(Stored data)
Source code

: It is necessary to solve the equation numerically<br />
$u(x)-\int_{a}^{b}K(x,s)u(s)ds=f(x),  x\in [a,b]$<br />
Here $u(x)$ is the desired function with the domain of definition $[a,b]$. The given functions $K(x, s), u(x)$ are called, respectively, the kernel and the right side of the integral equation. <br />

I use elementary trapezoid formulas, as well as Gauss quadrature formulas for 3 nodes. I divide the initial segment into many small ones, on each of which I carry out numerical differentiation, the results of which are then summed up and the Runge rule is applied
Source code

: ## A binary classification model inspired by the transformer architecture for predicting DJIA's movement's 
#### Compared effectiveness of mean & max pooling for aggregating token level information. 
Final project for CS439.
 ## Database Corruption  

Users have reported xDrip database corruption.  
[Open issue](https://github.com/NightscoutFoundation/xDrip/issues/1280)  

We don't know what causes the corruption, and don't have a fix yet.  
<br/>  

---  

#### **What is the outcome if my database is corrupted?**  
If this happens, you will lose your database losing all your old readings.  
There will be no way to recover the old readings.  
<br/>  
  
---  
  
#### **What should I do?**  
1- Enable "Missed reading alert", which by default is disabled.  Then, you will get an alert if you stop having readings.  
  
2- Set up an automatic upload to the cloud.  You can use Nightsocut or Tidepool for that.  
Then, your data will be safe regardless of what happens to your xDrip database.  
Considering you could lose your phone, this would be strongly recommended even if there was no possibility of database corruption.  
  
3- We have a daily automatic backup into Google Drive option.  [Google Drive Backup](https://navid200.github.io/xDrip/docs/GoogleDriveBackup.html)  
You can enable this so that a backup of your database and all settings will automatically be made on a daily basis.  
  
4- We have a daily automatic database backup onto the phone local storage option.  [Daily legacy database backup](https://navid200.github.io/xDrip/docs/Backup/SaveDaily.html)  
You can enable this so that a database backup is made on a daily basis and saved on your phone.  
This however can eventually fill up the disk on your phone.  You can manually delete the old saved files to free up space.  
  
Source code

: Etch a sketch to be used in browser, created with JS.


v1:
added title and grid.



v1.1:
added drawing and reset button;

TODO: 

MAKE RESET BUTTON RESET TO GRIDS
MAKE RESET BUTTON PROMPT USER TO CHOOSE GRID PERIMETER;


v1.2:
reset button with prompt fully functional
--
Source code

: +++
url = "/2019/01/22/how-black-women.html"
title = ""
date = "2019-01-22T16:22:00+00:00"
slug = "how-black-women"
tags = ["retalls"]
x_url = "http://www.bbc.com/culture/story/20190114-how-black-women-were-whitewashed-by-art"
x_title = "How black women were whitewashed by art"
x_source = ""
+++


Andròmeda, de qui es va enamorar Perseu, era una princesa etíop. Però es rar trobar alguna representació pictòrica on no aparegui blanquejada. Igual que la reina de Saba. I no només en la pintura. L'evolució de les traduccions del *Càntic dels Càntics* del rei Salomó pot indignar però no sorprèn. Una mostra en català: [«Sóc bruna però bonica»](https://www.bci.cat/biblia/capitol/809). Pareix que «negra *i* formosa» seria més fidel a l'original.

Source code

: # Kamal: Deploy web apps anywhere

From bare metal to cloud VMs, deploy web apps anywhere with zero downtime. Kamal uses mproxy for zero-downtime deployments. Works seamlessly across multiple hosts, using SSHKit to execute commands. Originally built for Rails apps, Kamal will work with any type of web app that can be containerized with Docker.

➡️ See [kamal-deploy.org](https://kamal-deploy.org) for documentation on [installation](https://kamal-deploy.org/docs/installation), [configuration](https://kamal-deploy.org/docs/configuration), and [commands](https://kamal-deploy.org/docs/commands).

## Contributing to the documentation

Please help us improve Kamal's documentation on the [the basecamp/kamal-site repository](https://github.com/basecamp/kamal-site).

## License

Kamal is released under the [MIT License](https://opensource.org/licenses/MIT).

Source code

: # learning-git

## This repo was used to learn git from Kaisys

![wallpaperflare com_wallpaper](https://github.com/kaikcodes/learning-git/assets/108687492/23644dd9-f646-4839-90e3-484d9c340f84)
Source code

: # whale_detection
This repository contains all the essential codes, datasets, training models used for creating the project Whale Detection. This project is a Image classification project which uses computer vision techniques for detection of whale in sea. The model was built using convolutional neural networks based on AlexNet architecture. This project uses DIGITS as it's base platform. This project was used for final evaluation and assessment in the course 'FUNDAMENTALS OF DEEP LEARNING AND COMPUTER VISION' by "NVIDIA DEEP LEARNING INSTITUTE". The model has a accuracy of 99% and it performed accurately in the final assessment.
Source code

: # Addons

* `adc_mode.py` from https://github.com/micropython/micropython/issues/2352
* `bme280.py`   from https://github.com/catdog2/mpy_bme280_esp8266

### EXERCISE OBJECTIVE
Return all lines of the data in which the string "black" appears.

### TASK RESPONSE
url = "/2019/01/22/how-black-women.html"
slug = "how-black-women"
x_url = "http://www.bbc.com/culture/story/20190114-how-black-women-were-whitewashed-by-art"
x_title = "How black women were whitewashed by art"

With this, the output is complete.